Tuesday, August 22, 2017

quantum mechanics - The Interpretation of $|psi|^2$ and the No-Clone Theorem


The standard interpretation of $|\psi|^2$ is taken as the probability density of the wave-function collapsing in the given infinitesimal small region. The way this probability is interpreted (at least in the text-book by Griffiths) is that if I prepare a large number of identical states and then perform a measurement on each of them then the probability associated with $|\psi|^2$ actually represents the statistical results of the measurements made (individually) on all these wave-functions of the entire ensemble. This seems like a good enough argument to accept $|\psi|^2$ as the probability density of the wave-function collapsing in a given infinitesimal small region even if I have only one wave-function.

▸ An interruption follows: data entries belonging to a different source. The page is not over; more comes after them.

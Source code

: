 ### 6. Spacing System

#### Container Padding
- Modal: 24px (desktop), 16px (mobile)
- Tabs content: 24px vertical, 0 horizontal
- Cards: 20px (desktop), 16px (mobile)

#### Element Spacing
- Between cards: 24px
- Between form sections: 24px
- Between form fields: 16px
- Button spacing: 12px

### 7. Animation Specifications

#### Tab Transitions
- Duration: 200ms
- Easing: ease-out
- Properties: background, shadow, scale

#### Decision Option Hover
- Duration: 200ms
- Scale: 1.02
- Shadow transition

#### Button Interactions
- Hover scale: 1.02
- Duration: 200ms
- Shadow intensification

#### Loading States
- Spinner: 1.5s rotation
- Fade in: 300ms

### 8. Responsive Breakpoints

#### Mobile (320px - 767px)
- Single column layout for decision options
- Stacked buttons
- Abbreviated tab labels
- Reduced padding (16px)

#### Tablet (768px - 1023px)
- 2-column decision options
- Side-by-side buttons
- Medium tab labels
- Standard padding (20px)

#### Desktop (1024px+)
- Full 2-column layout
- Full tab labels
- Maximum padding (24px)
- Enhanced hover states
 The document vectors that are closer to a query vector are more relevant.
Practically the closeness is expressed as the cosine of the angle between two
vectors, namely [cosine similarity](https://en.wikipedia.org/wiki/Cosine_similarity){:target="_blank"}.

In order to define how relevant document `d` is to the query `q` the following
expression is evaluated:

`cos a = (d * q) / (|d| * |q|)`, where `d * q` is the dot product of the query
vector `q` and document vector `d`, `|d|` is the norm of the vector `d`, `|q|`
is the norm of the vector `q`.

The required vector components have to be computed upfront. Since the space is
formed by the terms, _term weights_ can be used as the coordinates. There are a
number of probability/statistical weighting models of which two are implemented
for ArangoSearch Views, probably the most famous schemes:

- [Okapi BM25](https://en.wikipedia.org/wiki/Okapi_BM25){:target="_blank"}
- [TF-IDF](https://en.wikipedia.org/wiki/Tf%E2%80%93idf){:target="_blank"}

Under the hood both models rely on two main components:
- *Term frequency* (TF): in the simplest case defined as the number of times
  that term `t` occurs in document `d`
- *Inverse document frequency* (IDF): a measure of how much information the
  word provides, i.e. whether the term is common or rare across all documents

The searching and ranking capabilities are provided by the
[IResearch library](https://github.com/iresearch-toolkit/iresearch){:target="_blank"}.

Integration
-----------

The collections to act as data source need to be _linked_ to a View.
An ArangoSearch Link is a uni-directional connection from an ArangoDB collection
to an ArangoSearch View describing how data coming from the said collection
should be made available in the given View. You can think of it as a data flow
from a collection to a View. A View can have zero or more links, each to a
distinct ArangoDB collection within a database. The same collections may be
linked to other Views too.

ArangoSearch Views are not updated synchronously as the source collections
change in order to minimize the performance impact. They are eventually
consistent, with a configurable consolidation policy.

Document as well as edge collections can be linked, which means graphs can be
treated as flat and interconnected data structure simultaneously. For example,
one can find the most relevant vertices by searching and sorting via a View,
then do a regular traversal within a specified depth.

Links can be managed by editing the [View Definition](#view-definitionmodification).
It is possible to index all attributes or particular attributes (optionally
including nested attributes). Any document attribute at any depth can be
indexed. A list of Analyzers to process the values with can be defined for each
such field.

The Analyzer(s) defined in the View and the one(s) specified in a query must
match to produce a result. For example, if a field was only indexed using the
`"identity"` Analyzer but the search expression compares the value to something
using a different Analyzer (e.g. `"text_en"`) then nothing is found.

But the No-Clone Theorem suggests that it is fundamentally impossible to make two states that are completely identical and thus, to my understanding, it makes absolutely no sense to talk about those identical wave-functions that were used to project $|\psi|^2$ as the probability density. Put in other words, if I can't replicate a wave-function at all then how do I confirm in my laboratory that the probabilities obtained by $|\psi|^2$ actually represents the likely-hood of the collapse happening in a given region?


Edit Is it the catch that the No-Clone Theorem suggests only that a given state can't be evolved to a state identical to another state and it allows the two states being identical if they are so from eternity?



Answer




But the No-Clone Theorem suggests that it is fundamentally impossible to make two states that are completely identical[...]




No, it doesn't say that. It says that it is impossible to build a quantum apparatus (modeled by a unitary operator and a state space for that apparatus) that takes any quantum state as input and then outputs the exact same state, i.e. "clones" it. It does not prohibit the existence of an apparatus that produces a never-ending stream of copies of a fixed state, and it say nothing at all about two states being "accidentally" the same.


If you consider that the crucial feature of bosons is that more than one of them can exist in the same state, the no-cloning theorem in your phrasing would be in outright contradiction to what quantum mechanics actually says.